*** Opening Exercise materials ***

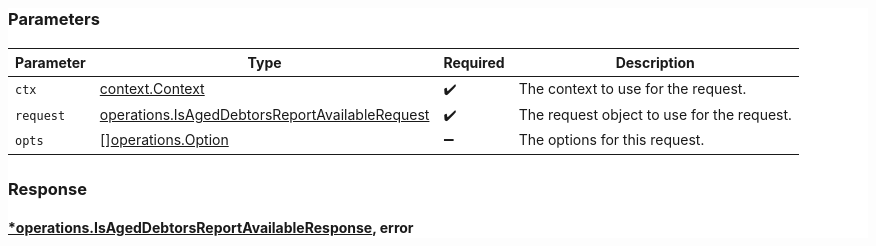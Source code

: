 ### Parameters

| Parameter                                                                                                        | Type                                                                                                             | Required                                                                                                         | Description                                                                                                      |
| ---------------------------------------------------------------------------------------------------------------- | ---------------------------------------------------------------------------------------------------------------- | ---------------------------------------------------------------------------------------------------------------- | ---------------------------------------------------------------------------------------------------------------- |
| `ctx`                                                                                                            | [context.Context](https://pkg.go.dev/context#Context)                                                            | :heavy_check_mark:                                                                                               | The context to use for the request.                                                                              |
| `request`                                                                                                        | [operations.IsAgedDebtorsReportAvailableRequest](../../models/operations/isageddebtorsreportavailablerequest.md) | :heavy_check_mark:                                                                                               | The request object to use for the request.                                                                       |
| `opts`                                                                                                           | [][operations.Option](../../models/operations/option.md)                                                         | :heavy_minus_sign:                                                                                               | The options for this request.                                                                                    |


### Response

**[*operations.IsAgedDebtorsReportAvailableResponse](../../models/operations/isageddebtorsreportavailableresponse.md), error**

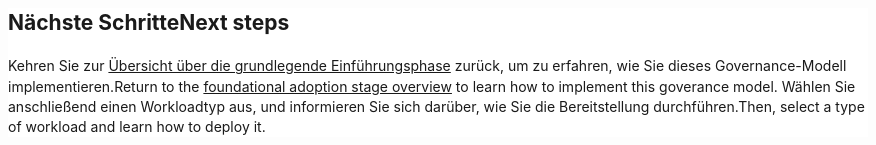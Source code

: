 ## <a name="next-steps"></a><span data-ttu-id="4318e-176">Nächste Schritte</span><span class="sxs-lookup"><span data-stu-id="4318e-176">Next steps</span></span>

<span data-ttu-id="4318e-177">Kehren Sie zur [Übersicht über die grundlegende Einführungsphase](overview.md) zurück, um zu erfahren, wie Sie dieses Governance-Modell implementieren.</span><span class="sxs-lookup"><span data-stu-id="4318e-177">Return to the [foundational adoption stage overview](overview.md) to learn how to implement this goverance model.</span></span> <span data-ttu-id="4318e-178">Wählen Sie anschließend einen Workloadtyp aus, und informieren Sie sich darüber, wie Sie die Bereitstellung durchführen.</span><span class="sxs-lookup"><span data-stu-id="4318e-178">Then, select a type of workload and learn how to deploy it.</span></span>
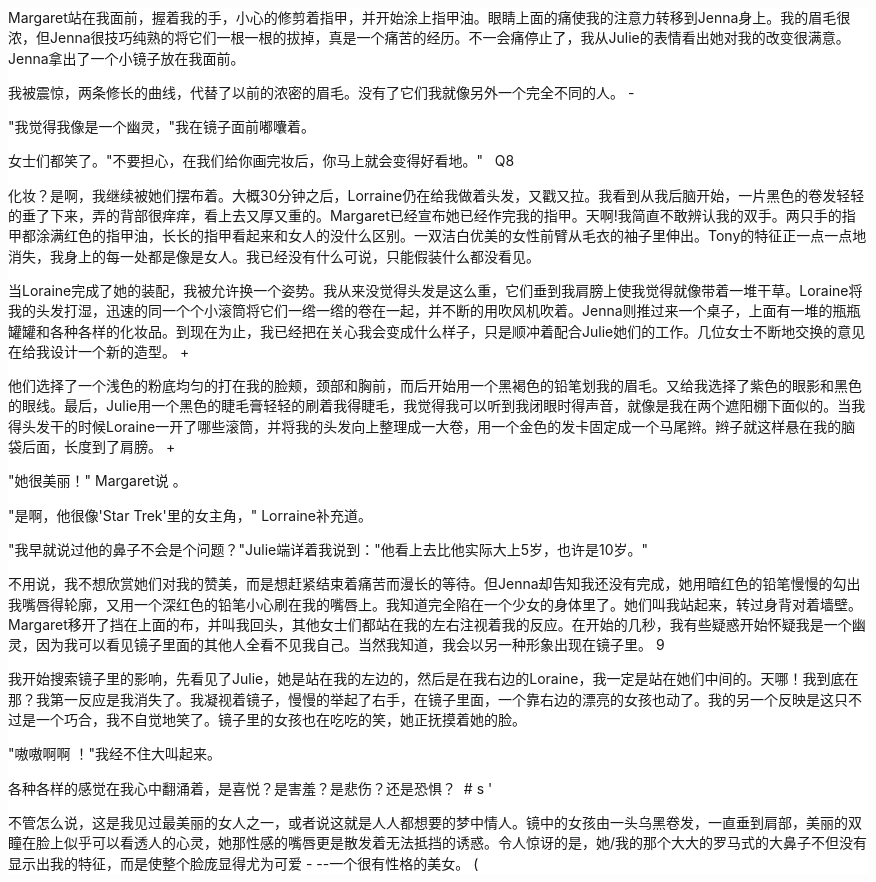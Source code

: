 

Margaret站在我面前，握着我的手，小心的修剪着指甲，并开始涂上指甲油。眼睛上面的痛使我的注意力转移到Jenna身上。我的眉毛很浓，但Jenna很技巧纯熟的将它们一根一根的拔掉，真是一个痛苦的经历。不一会痛停止了，我从Julie的表情看出她对我的改变很满意。Jenna拿出了一个小镜子放在我面前。  



我被震惊，两条修长的曲线，代替了以前的浓密的眉毛。没有了它们我就像另外一个完全不同的人。 -



"我觉得我像是一个幽灵，"我在镜子面前嘟囔着。



女士们都笑了。"不要担心，在我们给你画完妆后，你马上就会变得好看地。"   Q8



化妆？是啊，我继续被她们摆布着。大概30分钟之后，Lorraine仍在给我做着头发，又戳又拉。我看到从我后脑开始，一片黑色的卷发轻轻的垂了下来，弄的背部很痒痒，看上去又厚又重的。Margaret已经宣布她已经作完我的指甲。天啊!我简直不敢辨认我的双手。两只手的指甲都涂满红色的指甲油，长长的指甲看起来和女人的没什么区别。一双洁白优美的女性前臂从毛衣的袖子里伸出。Tony的特征正一点一点地消失，我身上的每一处都是像是女人。我已经没有什么可说，只能假装什么都没看见。



当Loraine完成了她的装配，我被允许换一个姿势。我从来没觉得头发是这么重，它们垂到我肩膀上使我觉得就像带着一堆干草。Loraine将我的头发打湿，迅速的同一个个小滚筒将它们一绺一绺的卷在一起，并不断的用吹风机吹着。Jenna则推过来一个桌子，上面有一堆的瓶瓶罐罐和各种各样的化妆品。到现在为止，我已经把在关心我会变成什么样子，只是顺冲着配合Julie她们的工作。几位女士不断地交换的意见在给我设计一个新的造型。 +



他们选择了一个浅色的粉底均匀的打在我的脸颊，颈部和胸前，而后开始用一个黑褐色的铅笔划我的眉毛。又给我选择了紫色的眼影和黑色的眼线。最后，Julie用一个黑色的睫毛膏轻轻的刷着我得睫毛，我觉得我可以听到我闭眼时得声音，就像是我在两个遮阳棚下面似的。当我得头发干的时候Loraine一开了哪些滚筒，并将我的头发向上整理成一大卷，用一个金色的发卡固定成一个马尾辫。辫子就这样悬在我的脑袋后面，长度到了肩膀。 +



"她很美丽！" Margaret说 。



"是啊，他很像'Star Trek'里的女主角，" Lorraine补充道。



"我早就说过他的鼻子不会是个问题？"Julie端详着我说到："他看上去比他实际大上5岁，也许是10岁。"



不用说，我不想欣赏她们对我的赞美，而是想赶紧结束着痛苦而漫长的等待。但Jenna却告知我还没有完成，她用暗红色的铅笔慢慢的勾出我嘴唇得轮廓，又用一个深红色的铅笔小心刷在我的嘴唇上。我知道完全陷在一个少女的身体里了。她们叫我站起来，转过身背对着墙壁。Margaret移开了挡在上面的布，并叫我回头，其他女士们都站在我的左右注视着我的反应。在开始的几秒，我有些疑惑开始怀疑我是一个幽灵，因为我可以看见镜子里面的其他人全看不见我自己。当然我知道，我会以另一种形象出现在镜子里。 9



我开始搜索镜子里的影响，先看见了Julie，她是站在我的左边的，然后是在我右边的Loraine，我一定是站在她们中间的。天哪！我到底在那？我第一反应是我消失了。我凝视着镜子，慢慢的举起了右手，在镜子里面，一个靠右边的漂亮的女孩也动了。我的另一个反映是这只不过是一个巧合，我不自觉地笑了。镜子里的女孩也在吃吃的笑，她正抚摸着她的脸。



"嗷嗷啊啊 ！"我经不住大叫起来。



各种各样的感觉在我心中翻涌着，是喜悦？是害羞？是悲伤？还是恐惧？  # s '



不管怎么说，这是我见过最美丽的女人之一，或者说这就是人人都想要的梦中情人。镜中的女孩由一头乌黑卷发，一直垂到肩部，美丽的双瞳在脸上似乎可以看透人的心灵，她那性感的嘴唇更是散发着无法抵挡的诱惑。令人惊讶的是，她/我的那个大大的罗马式的大鼻子不但没有显示出我的特征，而是使整个脸庞显得尤为可爱 - --一个很有性格的美女。 (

*** Closing Exercise materials ***

● **Aim of the exercise**:
Reproduce the material word for word. Skip every picture it holds.

● **Output below**:
Source code

: ### Parameters

| Parameter                                                                                                        | Type                                                                                                             | Required                                                                                                         | Description                                                                                                      |
| ---------------------------------------------------------------------------------------------------------------- | ---------------------------------------------------------------------------------------------------------------- | ---------------------------------------------------------------------------------------------------------------- | ---------------------------------------------------------------------------------------------------------------- |
| `ctx`                                                                                                            | [context.Context](https://pkg.go.dev/context#Context)                                                            | :heavy_check_mark:                                                                                               | The context to use for the request.                                                                              |
| `request`                                                                                                        | [operations.IsAgedDebtorsReportAvailableRequest](../../models/operations/isageddebtorsreportavailablerequest.md) | :heavy_check_mark:                                                                                               | The request object to use for the request.                                                                       |
| `opts`                                                                                                           | [][operations.Option](../../models/operations/option.md)                                                         | :heavy_minus_sign:                                                                                               | The options for this request.                                                                                    |


### Response

**[*operations.IsAgedDebtorsReportAvailableResponse](../../models/operations/isageddebtorsreportavailableresponse.md), error**

Source code

: ## <a name="next-steps"></a><span data-ttu-id="4318e-176">Nächste Schritte</span><span class="sxs-lookup"><span data-stu-id="4318e-176">Next steps</span></span>

<span data-ttu-id="4318e-177">Kehren Sie zur [Übersicht über die grundlegende Einführungsphase](overview.md) zurück, um zu erfahren, wie Sie dieses Governance-Modell implementieren.</span><span class="sxs-lookup"><span data-stu-id="4318e-177">Return to the [foundational adoption stage overview](overview.md) to learn how to implement this goverance model.</span></span> <span data-ttu-id="4318e-178">Wählen Sie anschließend einen Workloadtyp aus, und informieren Sie sich darüber, wie Sie die Bereitstellung durchführen.</span><span class="sxs-lookup"><span data-stu-id="4318e-178">Then, select a type of workload and learn how to deploy it.</span></span>
Source code

: 

Margaret站在我面前，握着我的手，小心的修剪着指甲，并开始涂上指甲油。眼睛上面的痛使我的注意力转移到Jenna身上。我的眉毛很浓，但Jenna很技巧纯熟的将它们一根一根的拔掉，真是一个痛苦的经历。不一会痛停止了，我从Julie的表情看出她对我的改变很满意。Jenna拿出了一个小镜子放在我面前。  



我被震惊，两条修长的曲线，代替了以前的浓密的眉毛。没有了它们我就像另外一个完全不同的人。 -



"我觉得我像是一个幽灵，"我在镜子面前嘟囔着。



女士们都笑了。"不要担心，在我们给你画完妆后，你马上就会变得好看地。"   Q8



化妆？是啊，我继续被她们摆布着。大概30分钟之后，Lorraine仍在给我做着头发，又戳又拉。我看到从我后脑开始，一片黑色的卷发轻轻的垂了下来，弄的背部很痒痒，看上去又厚又重的。Margaret已经宣布她已经作完我的指甲。天啊!我简直不敢辨认我的双手。两只手的指甲都涂满红色的指甲油，长长的指甲看起来和女人的没什么区别。一双洁白优美的女性前臂从毛衣的袖子里伸出。Tony的特征正一点一点地消失，我身上的每一处都是像是女人。我已经没有什么可说，只能假装什么都没看见。



当Loraine完成了她的装配，我被允许换一个姿势。我从来没觉得头发是这么重，它们垂到我肩膀上使我觉得就像带着一堆干草。Loraine将我的头发打湿，迅速的同一个个小滚筒将它们一绺一绺的卷在一起，并不断的用吹风机吹着。Jenna则推过来一个桌子，上面有一堆的瓶瓶罐罐和各种各样的化妆品。到现在为止，我已经把在关心我会变成什么样子，只是顺冲着配合Julie她们的工作。几位女士不断地交换的意见在给我设计一个新的造型。 +



他们选择了一个浅色的粉底均匀的打在我的脸颊，颈部和胸前，而后开始用一个黑褐色的铅笔划我的眉毛。又给我选择了紫色的眼影和黑色的眼线。最后，Julie用一个黑色的睫毛膏轻轻的刷着我得睫毛，我觉得我可以听到我闭眼时得声音，就像是我在两个遮阳棚下面似的。当我得头发干的时候Loraine一开了哪些滚筒，并将我的头发向上整理成一大卷，用一个金色的发卡固定成一个马尾辫。辫子就这样悬在我的脑袋后面，长度到了肩膀。 +



"她很美丽！" Margaret说 。



"是啊，他很像'Star Trek'里的女主角，" Lorraine补充道。



"我早就说过他的鼻子不会是个问题？"Julie端详着我说到："他看上去比他实际大上5岁，也许是10岁。"



不用说，我不想欣赏她们对我的赞美，而是想赶紧结束着痛苦而漫长的等待。但Jenna却告知我还没有完成，她用暗红色的铅笔慢慢的勾出我嘴唇得轮廓，又用一个深红色的铅笔小心刷在我的嘴唇上。我知道完全陷在一个少女的身体里了。她们叫我站起来，转过身背对着墙壁。Margaret移开了挡在上面的布，并叫我回头，其他女士们都站在我的左右注视着我的反应。在开始的几秒，我有些疑惑开始怀疑我是一个幽灵，因为我可以看见镜子里面的其他人全看不见我自己。当然我知道，我会以另一种形象出现在镜子里。 9



我开始搜索镜子里的影响，先看见了Julie，她是站在我的左边的，然后是在我右边的Loraine，我一定是站在她们中间的。天哪！我到底在那？我第一反应是我消失了。我凝视着镜子，慢慢的举起了右手，在镜子里面，一个靠右边的漂亮的女孩也动了。我的另一个反映是这只不过是一个巧合，我不自觉地笑了。镜子里的女孩也在吃吃的笑，她正抚摸着她的脸。



"嗷嗷啊啊 ！"我经不住大叫起来。



各种各样的感觉在我心中翻涌着，是喜悦？是害羞？是悲伤？还是恐惧？  # s '



不管怎么说，这是我见过最美丽的女人之一，或者说这就是人人都想要的梦中情人。镜中的女孩由一头乌黑卷发，一直垂到肩部，美丽的双瞳在脸上似乎可以看透人的心灵，她那性感的嘴唇更是散发着无法抵挡的诱惑。令人惊讶的是，她/我的那个大大的罗马式的大鼻子不但没有显示出我的特征，而是使整个脸庞显得尤为可爱 - --一个很有性格的美女。 (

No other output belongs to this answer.